Bom, não há espaço aqui para lembrar de tantas esperanças: Vietnã, Argélia, Congo, Cuba, Guatemala, Nicarágua, China, Egito e por aí vai. Em nenhum caso, as classes dominantes de todas as partes se mostraram dispostas a aceitar nada além da continuidade de suas formas de dominação e exploração.

Assim que o modelo stalinista de socialismo entrou em crise, o muro de Berlim caiu, a União Soviética acabou, os capitalistas de todos os países se uniram, aprendendo com Marx, criaram um novo Deus, o Mercado, romperam o pacto do pós-guerra e impuseram o neoliberalismo.

Ora, por que agora seria diferente? Ah! Porque para contornar a crise todos os grandes líderes mundiais tiveram que esquecer o receituário neoliberal, que, por sinal, enfraqueceu em toda parte a capacidade de lidar com uma tragédia sanitária. Todo mundo tem que ser ao menos um pouco Keynesiano. Até o Financial Times fala num novo pacto social.
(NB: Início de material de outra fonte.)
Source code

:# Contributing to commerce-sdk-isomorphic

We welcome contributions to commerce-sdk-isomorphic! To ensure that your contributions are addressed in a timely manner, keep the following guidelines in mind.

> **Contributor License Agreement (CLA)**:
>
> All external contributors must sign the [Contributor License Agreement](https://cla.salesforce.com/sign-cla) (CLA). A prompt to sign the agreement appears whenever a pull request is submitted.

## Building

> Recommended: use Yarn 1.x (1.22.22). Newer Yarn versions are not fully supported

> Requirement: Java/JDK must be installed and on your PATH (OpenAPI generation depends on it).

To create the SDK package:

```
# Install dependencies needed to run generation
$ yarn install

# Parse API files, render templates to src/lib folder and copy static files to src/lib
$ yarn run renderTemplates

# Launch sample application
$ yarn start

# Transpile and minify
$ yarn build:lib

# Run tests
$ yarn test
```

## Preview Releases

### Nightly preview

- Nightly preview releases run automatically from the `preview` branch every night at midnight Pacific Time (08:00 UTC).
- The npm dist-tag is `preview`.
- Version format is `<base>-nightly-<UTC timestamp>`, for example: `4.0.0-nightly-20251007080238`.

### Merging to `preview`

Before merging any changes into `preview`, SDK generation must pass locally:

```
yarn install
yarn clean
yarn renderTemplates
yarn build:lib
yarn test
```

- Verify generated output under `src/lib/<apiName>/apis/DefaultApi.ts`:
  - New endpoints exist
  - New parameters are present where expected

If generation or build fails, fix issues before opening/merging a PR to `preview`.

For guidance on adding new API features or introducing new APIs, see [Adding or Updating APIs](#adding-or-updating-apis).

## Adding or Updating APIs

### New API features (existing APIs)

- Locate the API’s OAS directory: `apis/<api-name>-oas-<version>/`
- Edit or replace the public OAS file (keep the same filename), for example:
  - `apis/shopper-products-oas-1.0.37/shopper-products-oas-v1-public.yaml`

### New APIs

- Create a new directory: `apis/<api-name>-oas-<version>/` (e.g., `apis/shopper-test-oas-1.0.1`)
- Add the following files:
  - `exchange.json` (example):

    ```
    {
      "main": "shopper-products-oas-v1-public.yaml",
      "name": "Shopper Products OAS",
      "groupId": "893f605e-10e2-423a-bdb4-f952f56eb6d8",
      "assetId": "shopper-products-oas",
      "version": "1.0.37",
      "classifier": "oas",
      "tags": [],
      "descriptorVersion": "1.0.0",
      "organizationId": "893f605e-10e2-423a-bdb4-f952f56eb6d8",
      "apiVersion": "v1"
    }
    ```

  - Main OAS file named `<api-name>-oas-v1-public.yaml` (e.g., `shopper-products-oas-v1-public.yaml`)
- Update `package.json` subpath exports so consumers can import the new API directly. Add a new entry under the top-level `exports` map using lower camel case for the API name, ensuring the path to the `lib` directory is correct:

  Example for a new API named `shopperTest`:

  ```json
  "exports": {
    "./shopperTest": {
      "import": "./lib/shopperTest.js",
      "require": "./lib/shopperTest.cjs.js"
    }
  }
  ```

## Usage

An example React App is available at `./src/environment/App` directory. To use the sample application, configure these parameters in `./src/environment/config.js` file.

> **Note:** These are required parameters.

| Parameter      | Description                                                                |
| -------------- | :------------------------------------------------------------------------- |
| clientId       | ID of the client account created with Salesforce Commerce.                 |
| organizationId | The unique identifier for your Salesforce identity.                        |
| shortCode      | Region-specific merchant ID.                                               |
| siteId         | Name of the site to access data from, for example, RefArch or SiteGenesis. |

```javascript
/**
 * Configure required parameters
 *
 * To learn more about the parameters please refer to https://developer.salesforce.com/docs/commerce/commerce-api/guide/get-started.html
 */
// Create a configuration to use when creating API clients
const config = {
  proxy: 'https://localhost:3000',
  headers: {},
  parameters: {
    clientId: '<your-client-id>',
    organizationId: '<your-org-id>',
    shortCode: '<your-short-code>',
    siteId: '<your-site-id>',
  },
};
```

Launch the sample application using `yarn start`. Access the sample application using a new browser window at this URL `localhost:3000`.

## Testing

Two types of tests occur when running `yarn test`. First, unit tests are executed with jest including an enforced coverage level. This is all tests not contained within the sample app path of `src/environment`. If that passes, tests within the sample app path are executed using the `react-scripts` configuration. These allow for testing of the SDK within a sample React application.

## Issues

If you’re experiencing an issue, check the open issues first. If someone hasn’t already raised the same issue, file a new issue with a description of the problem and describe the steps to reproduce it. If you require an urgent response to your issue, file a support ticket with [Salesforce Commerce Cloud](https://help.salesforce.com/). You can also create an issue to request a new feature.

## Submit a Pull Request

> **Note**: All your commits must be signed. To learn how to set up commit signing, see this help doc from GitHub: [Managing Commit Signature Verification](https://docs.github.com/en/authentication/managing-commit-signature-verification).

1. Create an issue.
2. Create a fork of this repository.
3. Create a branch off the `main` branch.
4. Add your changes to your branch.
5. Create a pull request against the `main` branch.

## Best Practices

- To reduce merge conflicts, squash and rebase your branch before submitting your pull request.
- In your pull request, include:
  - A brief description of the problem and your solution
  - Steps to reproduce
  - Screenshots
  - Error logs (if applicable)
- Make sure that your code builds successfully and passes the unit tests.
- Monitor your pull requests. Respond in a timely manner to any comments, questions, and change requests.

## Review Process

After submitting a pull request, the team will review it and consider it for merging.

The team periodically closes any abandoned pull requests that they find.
Quais as chances desse pacto se parecer com algo diferente, fraterno, solidário, cristão que seja? Com as classes trabalhadoras debilitadas, desorganizadas, com as novas formas de trabalho precarizado, sem alternativa revolucionária, quem vai se sentar com quem em torno de que propostas?

Acho que o Brasil dá um grande exemplo de como tudo vai ficar. Com o Posto Ipiranga recuando de sua proposta inicial de deixar todo mundo desempregado e sem salário, e tendo que, momentaneamente e miseravelmente, distribuir algumas migalhas, o que você acha que se fará quando tudo isso acabar?

Nem mesmo na questão ambiental podemos ter alguma esperança, num país em que os que mandam têm um respaldo impressionante de gente que acredita que a Terra é plana, que vacina não serve pra nada, que coronavírus é invenção do comunismo, gente que em lugar da Ciência e da História, acredita num mito, que nem mito de verdade é. Essa gente é de uma classe que odeia os trabalhadores e quer vê-los morrendo. Estamos em maus lençóis.

Tem jeito? Tem, ou deve ter. Só não dá pra acreditar que virá como que por milagre, como que por uma revelação, por conversão, só porque estivemos todos à beira da morte, nos tornamos pessoas melhores. Falta é luta de classes!